### WORK REQUIRED
Go through the data below and return each line where the string "class" occurs.

Extracted records
• • •

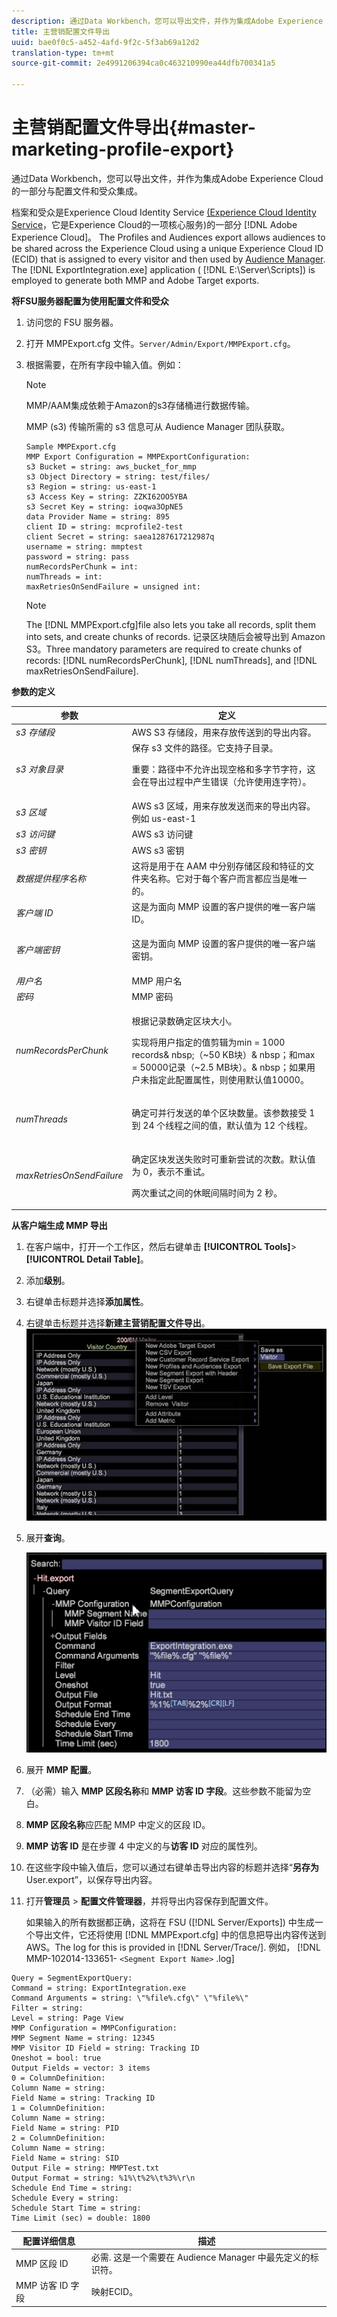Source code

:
 ```yaml
---
description: 通过Data Workbench，您可以导出文件，并作为集成Adobe Experience Cloud的一部分与“配置文件”和“受众导出”集成。
title: 主营销配置文件导出
uuid: bae0f0c5-a452-4afd-9f2c-5f3ab69a12d2
translation-type: tm+mt
source-git-commit: 2e4991206394ca0c463210990ea44dfb700341a5

---
```



# 主营销配置文件导出{#master-marketing-profile-export}

通过Data Workbench，您可以导出文件，并作为集成Adobe Experience Cloud的一部分与配置文件和受众集成。

<!-- <a id="section_731922BC8628479198A41EF3EA72F2FF"></a> -->

档案和受众是Experience Cloud Identity Service [(Experience Cloud Identity Service](https://docs.adobe.com/content/help/en/id-service/using/home.html)，它是Experience Cloud的一项核心服务)的一部分 [!DNL Adobe Experience Cloud]。 The Profiles and Audiences export allows audiences to be shared across the Experience Cloud using a unique Experience Cloud ID (ECID) that is assigned to every visitor and then used by [Audience Manager](https://docs.adobe.com/content/help/en/audience-manager/user-guide/aam-home.html). The [!DNL ExportIntegration.exe] application ( [!DNL E:\Server\Scripts]) is employed to generate both MMP and Adobe Target exports.

**将FSU服务器配置为使用配置文件和受众**

1. 访问您的 FSU 服务器。
1. 打开 MMPExport.cfg 文件。`Server/Admin/Export/MMPExport.cfg`。
1. 根据需要，在所有字段中输入值。例如：

   >[!NOTE]
   >
   >MMP/AAM集成依赖于Amazon的s3存储桶进行数据传输。
   >
   >
   >MMP (s3) 传输所需的 s3 信息可从 Audience Manager 团队获取。

   ```
   Sample MMPExport.cfg
   MMP Export Configuration = MMPExportConfiguration: 
   s3 Bucket = string: aws_bucket_for_mmp 
   s3 Object Directory = string: test/files/ 
   s3 Region = string: us-east-1 
   s3 Access Key = string: ZZKI62OO5YBA 
   s3 Secret Key = string: ioqwa3OpNE5 
   data Provider Name = string: 895 
   client ID = string: mcprofile2-test 
   client Secret = string: saea1287617212987q 
   username = string: mmptest 
   password = string: pass 
   numRecordsPerChunk = int:  
   numThreads = int:  
   maxRetriesOnSendFailure = unsigned int:
   ```

   >[!NOTE]
   >
   >The [!DNL MMPExport.cfg]file also lets you take all records, split them into sets, and create chunks of records. 记录区块随后会被导出到 Amazon S3。Three mandatory parameters are required to create chunks of records: [!DNL numRecordsPerChunk], [!DNL numThreads], and [!DNL maxRetriesOnSendFailure].

**参数的定义**

<table id="table_DDEFBC45895A4663973F9C2EB9052FEF"> 
 <thead> 
  <tr> 
   <th colname="col1" class="entry"> 参数 </th> 
   <th colname="col2" class="entry"> 定义 </th> 
  </tr> 
 </thead>
 <tbody> 
  <tr> 
   <td colname="col1"> <i>s3 存储段</i> </td> 
   <td colname="col2"> AWS S3 存储段，用来存放传送到的导出内容。 </td> 
  </tr> 
  <tr> 
   <td colname="col1"> <i>s3 对象目录</i> </td> 
   <td colname="col2"> 保存 s3 文件的路径。它支持子目录。 <p> <p>重要：路径中不允许出现空格和多字节字符，这会在导出过程中产生错误（允许使用连字符）。 </p> </p> </td> 
  </tr> 
  <tr> 
   <td colname="col1"> <i>s3 区域</i> </td> 
   <td colname="col2"> AWS s3 区域，用来存放发送而来的导出内容。例如 us-east-1 </td> 
  </tr> 
  <tr> 
   <td colname="col1"> <i>s3 访问键</i> </td> 
   <td colname="col2"> AWS s3 访问键 </td> 
  </tr> 
  <tr> 
   <td colname="col1"> <i>s3 密钥</i> </td> 
   <td colname="col2"> AWS s3 密钥 </td> 
  </tr> 
  <tr> 
   <td colname="col1"> <i>数据提供程序名称</i> </td> 
   <td colname="col2"> 这将是用于在 AAM 中分别存储区段和特征的文件夹名称。它对于每个客户而言都应当是唯一的。 </td> 
  </tr> 
  <tr> 
   <td colname="col1"> <i>客户端 ID</i> </td> 
   <td colname="col2"> 这是为面向 MMP 设置的客户提供的唯一客户端 ID。 </td> 
  </tr> 
  <tr> 
   <td colname="col1"> <i>客户端密钥</i> </td> 
   <td colname="col2"> <p><i></i>这是为面向 MMP 设置的客户提供的唯一客户端密钥。 </p> </td> 
  </tr> 
  <tr> 
   <td colname="col1"> <i>用户名</i> </td> 
   <td colname="col2"> MMP 用户名 </td> 
  </tr> 
  <tr> 
   <td colname="col1"> <i>密码</i> </td> 
   <td colname="col2"> MMP 密码 </td> 
  </tr> 
  <tr> 
   <td colname="col1"> <i>numRecordsPerChunk</i> </td> 
   <td colname="col2"> <p>根据记录数确定区块大小。 </p> <p>实现将用户指定的值剪辑为min = 1000 records&amp; nbsp;（~50 KB块）&amp; nbsp；和max = 50000记录（~2.5 MB块）。&amp; nbsp；如果用户未指定此配置属性，则使用默认值10000。 </p> </td> 
  </tr> 
  <tr> 
   <td colname="col1"> <i>numThreads</i> </td> 
   <td colname="col2"> <p>确定可并行发送的单个区块数量。该参数接受 1 到 24 个线程之间的值，默认值为 12 个线程。 </p> </td> 
  </tr> 
  <tr> 
   <td colname="col1"> <i>maxRetriesOnSendFailure</i> </td> 
   <td colname="col2"> <p>确定区块发送失败时可重新尝试的次数。默认值为 0，表示不重试。 </p> <p>两次重试之间的休眠间隔时间为 2 秒。 </p> </td> 
  </tr> 
 </tbody> 
</table>

**从客户端生成 MMP 导出**

1. 在客户端中，打开一个工作区，然后右键单击 **[!UICONTROL Tools]**> **[!UICONTROL Detail Table]**。
1. 添加&#x200B;**级别**。
1. 右键单击标题并选择&#x200B;**添加属性**。
1. 右键单击标题并选择&#x200B;**新建主营销配置文件导出**。 ![](assets/mmp_mmp_export.png)
1. 展开&#x200B;**查询**。

   ![](assets/mmp_mmp_query.png)

1. 展开 **MMP 配置**。
1. （必需）输入 **MMP 区段名称**&#x200B;和 **MMP 访客 ID 字段**。这些参数不能留为空白。
1. **MMP 区段名称**&#x200B;应匹配 MMP 中定义的区段 ID。
1. **MMP 访客 ID** 是在步骤 4 中定义的与&#x200B;**访客 ID** 对应的属性列。
1. 在这些字段中输入值后，您可以通过右键单击导出内容的标题并选择“**另存为** User\.export”，以保存导出内容。
1. 打开&#x200B;**管理员** > **配置文件管理器**，并将导出内容保存到配置文件。

   如果输入的所有数据都正确，这将在 FSU ([!DNL Server/Exports]) 中生成一个导出文件，它还将使用 [!DNL MMPExport.cfg] 中的信息把导出内容传送到 AWS。The log for this is provided in [!DNL Server/Trace/]. 例如， [!DNL MMP-102014-133651- `<Segment Export Name>` .log]

```
Query = SegmentExportQuery: 
Command = string: ExportIntegration.exe 
Command Arguments = string: \"%file%.cfg\" \"%file%\" 
Filter = string: 
Level = string: Page View 
MMP Configuration = MMPConfiguration: 
MMP Segment Name = string: 12345 
MMP Visitor ID Field = string: Tracking ID 
Oneshot = bool: true 
Output Fields = vector: 3 items 
0 = ColumnDefinition: 
Column Name = string: 
Field Name = string: Tracking ID 
1 = ColumnDefinition: 
Column Name = string: 
Field Name = string: PID 
2 = ColumnDefinition: 
Column Name = string: 
Field Name = string: SID 
Output File = string: MMPTest.txt 
Output Format = string: %1%\t%2%\t%3%\r\n 
Schedule End Time = string: 
Schedule Every = string: 
Schedule Start Time = string: 
Time Limit (sec) = double: 1800 
```

| 配置详细信息 | 描述 |
|---|---|
| MMP 区段 ID | 必需. 这是一个需要在 Audience Manager 中最先定义的标识符。 |
| MMP 访客 ID 字段 | 映射ECID。 |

• • •

### TASK SOLUTION
   <th colname="col1" class="entry"> 参数 </th> 
   <th colname="col2" class="entry"> 定义 </th> 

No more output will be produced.